The proper response when someone is terminally ill is to offer support and comfort.
They, and their family, should not have to suffer beyond what they already are enduring. In the case of Vicki Letele, who was convicted of mortgage fraud but who has been diagnosed with terminal cancer, the penal authorities failed to take a compassionate view until public and political pressure forced them to backtrack.
She has gone home, to be with her family for her final months, rather than them having to visit her in prison with all the hurdles that involves.
That is the humane arrangement which the Department of Corrections should have recommended in the first instance, and when they did not, it should not have been beyond the sensibilities of the Parole Board to recognise the special circumstances and clear the way for Letele's release.
Though she had only served eight months of a possible 38 month sentence, the nature of Letele's illness was such that prison managers should have known to do the decent thing.
Letele went to trial in 2015 and in March this year was found guilty by a jury of 10 charges of mortgage fraud that netted her over $500,000.
The sentencing judge described the evidence against the 35 year old as overwhelming.

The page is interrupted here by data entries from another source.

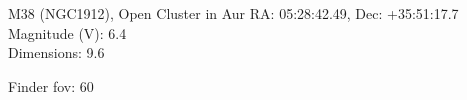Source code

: \begin{block}{M38 (NGC1912), Open Cluster in Aur}
    RA: 05:28:42.49, Dec: +35:51:17.7 \\ 
    Magnitude (V): 6.4 \\ 
    Dimensions: 9.6 

    Finder fov: 60 
\end{block}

Though the mother of two had no previous convictions, the judge said it was important to denounce the conduct of white collar criminals.
Her victims, the court heard, were poor South Aucklanders who could not otherwise afford homes. Two families have since lost their homes through mortgagee sales, and will have trouble getting loan finance again.
There has been criticism that Letele is a victim of institutional racism, with the suggestion corrections staff were blind to her suffering because of the colour of her skin. A more accurate charge in this case would be heartless.